§ **SUPPLIED DATA**
-.-.-

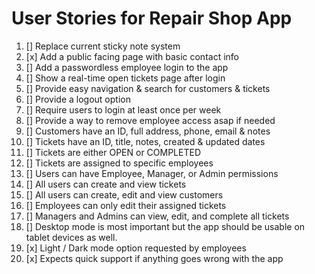 # User Stories for Repair Shop App

1. [] Replace current sticky note system
2. [x] Add a public facing page with basic contact info 
3. [] Add a passwordless employee login to the app 
4. [] Show a real-time open tickets page after login 
5. [] Provide easy navigation & search for customers & tickets 
6. [] Provide a logout option 
7. [] Require users to login at least once per week
8. [] Provide a way to remove employee access asap if needed 
9. [] Customers have an ID, full address, phone, email & notes
10. [] Tickets have an ID, title, notes, created & updated dates
11. [] Tickets are either OPEN or COMPLETED 
12. [] Tickets are assigned to specific employees 
13. [] Users can have Employee, Manager, or Admin permissions 
14. [] All users can create and view tickets
15. [] All users can create, edit and view customers 
16. [] Employees can only edit their assigned tickets  
17. [] Managers and Admins can view, edit, and complete all tickets 
18. [] Desktop mode is most important but the app should be usable on tablet devices as well. 
19. [x] Light / Dark mode option requested by employees 
20. [x] Expects quick support if anything goes wrong with the app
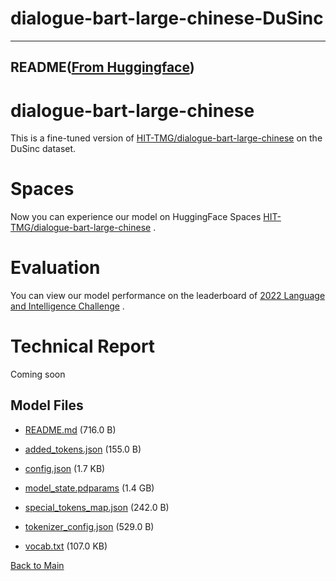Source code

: 
# dialogue-bart-large-chinese-DuSinc
---


## README([From Huggingface](https://huggingface.co/HIT-TMG/dialogue-bart-large-chinese-DuSinc))




# dialogue-bart-large-chinese
This is a fine-tuned version of [HIT-TMG/dialogue-bart-large-chinese](https://huggingface.co/HIT-TMG/dialogue-bart-large-chinese) on the DuSinc dataset.


# Spaces
Now you can experience our model on HuggingFace Spaces [HIT-TMG/dialogue-bart-large-chinese](https://huggingface.co/spaces/HIT-TMG/dialogue-bart-large-chinese-DuSinc) .


# Evaluation
You can view our model performance on the leaderboard of [2022 Language and Intelligence Challenge](https://aistudio.baidu.com/aistudio/competition/detail/158/0/leaderboard) .


# Technical Report
Coming soon



## Model Files

- [README.md](https://paddlenlp.bj.bcebos.com/models/community/HIT-TMG/dialogue-bart-large-chinese-DuSinc/README.md) (716.0 B)

- [added_tokens.json](https://paddlenlp.bj.bcebos.com/models/community/HIT-TMG/dialogue-bart-large-chinese-DuSinc/added_tokens.json) (155.0 B)

- [config.json](https://paddlenlp.bj.bcebos.com/models/community/HIT-TMG/dialogue-bart-large-chinese-DuSinc/config.json) (1.7 KB)

- [model_state.pdparams](https://paddlenlp.bj.bcebos.com/models/community/HIT-TMG/dialogue-bart-large-chinese-DuSinc/model_state.pdparams) (1.4 GB)

- [special_tokens_map.json](https://paddlenlp.bj.bcebos.com/models/community/HIT-TMG/dialogue-bart-large-chinese-DuSinc/special_tokens_map.json) (242.0 B)

- [tokenizer_config.json](https://paddlenlp.bj.bcebos.com/models/community/HIT-TMG/dialogue-bart-large-chinese-DuSinc/tokenizer_config.json) (529.0 B)

- [vocab.txt](https://paddlenlp.bj.bcebos.com/models/community/HIT-TMG/dialogue-bart-large-chinese-DuSinc/vocab.txt) (107.0 KB)


[Back to Main](../../)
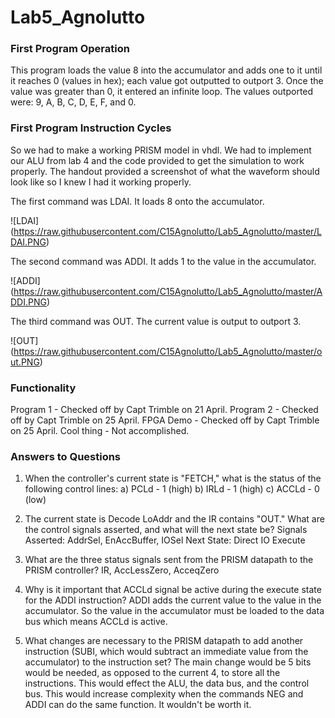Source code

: Lab5_Agnolutto
==============
### First Program Operation

This program loads the value 8 into the accumulator and adds one to it until it reaches 0 (values in hex); each value got outputted to 
outport 3. Once the value was greater than 0, it entered an infinite loop. The values outported were: 9, A, B, C, D, E, F,
and 0. 

### First Program Instruction Cycles

So we had to make a working PRISM model in vhdl. We had to implement our ALU from lab 4 and the code provided to get the simulation to work properly. The handout provided a screenshot of what the waveform should look like so I knew I had it working properly.

The first command was LDAI. It loads 8 onto the accumulator. 

![LDAI] (https://raw.githubusercontent.com/C15Agnolutto/Lab5_Agnolutto/master/LDAI.PNG)

The second command was ADDI. It adds 1 to the value in the accumulator.

![ADDI] (https://raw.githubusercontent.com/C15Agnolutto/Lab5_Agnolutto/master/ADDI.PNG)

The third command was OUT. The current value is output to outport 3. 

![OUT] (https://raw.githubusercontent.com/C15Agnolutto/Lab5_Agnolutto/master/out.PNG)




### Functionality

Program 1 - Checked off by Capt Trimble on 21 April.
Program 2 - Checked off by Capt Trimble on 25 April.
FPGA Demo - Checked off by Capt Trimble on 25 April.
Cool thing - Not accomplished.


### Answers to Questions

1) When the controller's current state is "FETCH," what is the status of the following control lines:
  a) PCLd - 1 (high)
  b) IRLd - 1 (high)
  c) ACCLd - 0 (low)

2) The current state is Decode LoAddr and the IR contains "OUT." What are the control signals asserted, and what will the next state be?
   Signals Asserted: AddrSel, EnAccBuffer, IOSel 
   Next State: Direct IO Execute
  
3) What are the three status signals sent from the PRISM datapath to the PRISM controller?
  IR, AccLessZero, AcceqZero
  
4) Why is it important that ACCLd signal be active during the execute state for the ADDI instruction?
  ADDI adds the current value to the value in the accumulator. So the value in the accumulator must be loaded to the data 
  bus which means ACCLd is active. 
  
5) What changes are necessary to the PRISM datapath to add another instruction (SUBI, which would subtract an immediate 
value from the accumulator) to the instruction set?
  The main change would be 5 bits would be needed, as opposed to the current 4, to store all the instructions. This would effect the ALU, the data bus, and the control bus. This would increase complexity when the commands NEG and ADDI can do the same function. It wouldn't be worth it. 
  
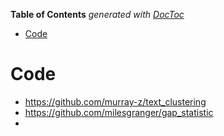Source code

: <!-- START doctoc generated TOC please keep comment here to allow auto update -->

<!-- DON'T EDIT THIS SECTION, INSTEAD RE-RUN doctoc TO UPDATE -->

**Table of Contents**  *generated with [DocToc](https://github.com/thlorenz/doctoc)*

- [Code](#code)

<!-- END doctoc generated TOC please keep comment here to allow auto update -->

# Code

- https://github.com/murray-z/text_clustering
- https://github.com/milesgranger/gap_statistic
-
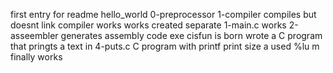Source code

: first entry for readme hello_world
0-preprocessor
1-compiler compiles but doesnt link
compiler works
works
created separate 1-main.c works
2-asseembler generates assembly code
exe cisfun is born
wrote a C program that pringts a text in 4-puts.c
C program with printf
print size
a
used %lu
m
finally works
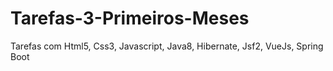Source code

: # Tarefas-3-Primeiros-Meses
Tarefas com Html5, Css3, Javascript, Java8, Hibernate, Jsf2, VueJs, Spring Boot
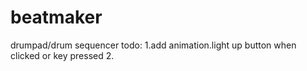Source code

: # beatmaker
drumpad/drum sequencer
todo:
1.add animation.light up button when clicked or key pressed
2.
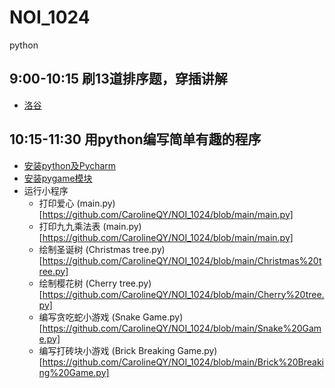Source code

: # NOI_1024
python

## 9:00-10:15 刷13道排序题，穿插讲解
+ [洛谷](https://www.luogu.com.cn/training/107#problems)

## 10:15-11:30  用python编写简单有趣的程序
* [安装python及Pycharm](https://blog.csdn.net/qq_29883591/article/details/52664478)
* [安装pygame模块](https://blog.csdn.net/Ljt101222/article/details/81184738)
* 运行小程序
  * 打印爱心 (main.py)[https://github.com/CarolineQY/NOI_1024/blob/main/main.py]
  * 打印九九乘法表 (main.py)[https://github.com/CarolineQY/NOI_1024/blob/main/main.py]
  * 绘制圣诞树 (Christmas tree.py)[https://github.com/CarolineQY/NOI_1024/blob/main/Christmas%20tree.py]
  * 绘制樱花树 (Cherry tree.py)[https://github.com/CarolineQY/NOI_1024/blob/main/Cherry%20tree.py]
  * 编写贪吃蛇小游戏 (Snake Game.py)[https://github.com/CarolineQY/NOI_1024/blob/main/Snake%20Game.py] 
  * 编写打砖块小游戏 (Brick Breaking Game.py)[https://github.com/CarolineQY/NOI_1024/blob/main/Brick%20Breaking%20Game.py]
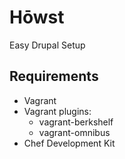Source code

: # Hōwst
Easy Drupal Setup

Requirements
------------
* Vagrant
* Vagrant plugins:
  * vagrant-berkshelf
  * vagrant-omnibus
* Chef Development Kit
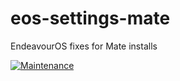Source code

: # eos-settings-mate
EndeavourOS fixes for Mate installs

[![Maintenance](https://img.shields.io/maintenance/yes/2025.svg)](https://github.com/endeavouros-team)

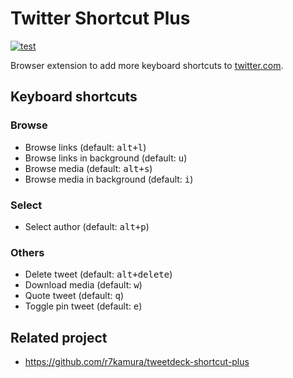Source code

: # Twitter Shortcut Plus

[![test](https://github.com/r7kamura/twitter-shortcut-plus/actions/workflows/test.yml/badge.svg)](https://github.com/r7kamura/twitter-shortcut-plus/actions/workflows/test.yml)

Browser extension to add more keyboard shortcuts to [twitter.com](https://twitter.com/).

## Keyboard shortcuts

### Browse

- Browse links (default: <kbd>alt+l</kbd>)
- Browse links in background (default: <kbd>u</kbd>)
- Browse media (default: <kbd>alt+s</kbd>)
- Browse media in background (default: <kbd>i</kbd>)

### Select

- Select author (default: <kbd>alt+p</kbd>)

### Others

- Delete tweet (default: <kbd>alt+delete</kbd>)
- Download media (default: <kbd>w</kbd>)
- Quote tweet (default: <kbd>q</kbd>)
- Toggle pin tweet (default: <kbd>e</kbd>)

## Related project

- <https://github.com/r7kamura/tweetdeck-shortcut-plus>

-.-.-

§ **TASK**
Select and copy every line of the listing with the word "huggingface".

§ **REPLY**
## README([From Huggingface](https://huggingface.co/HIT-TMG/dialogue-bart-large-chinese-DuSinc))
This is a fine-tuned version of [HIT-TMG/dialogue-bart-large-chinese](https://huggingface.co/HIT-TMG/dialogue-bart-large-chinese) on the DuSinc dataset.
Now you can experience our model on HuggingFace Spaces [HIT-TMG/dialogue-bart-large-chinese](https://huggingface.co/spaces/HIT-TMG/dialogue-bart-large-chinese-DuSinc) .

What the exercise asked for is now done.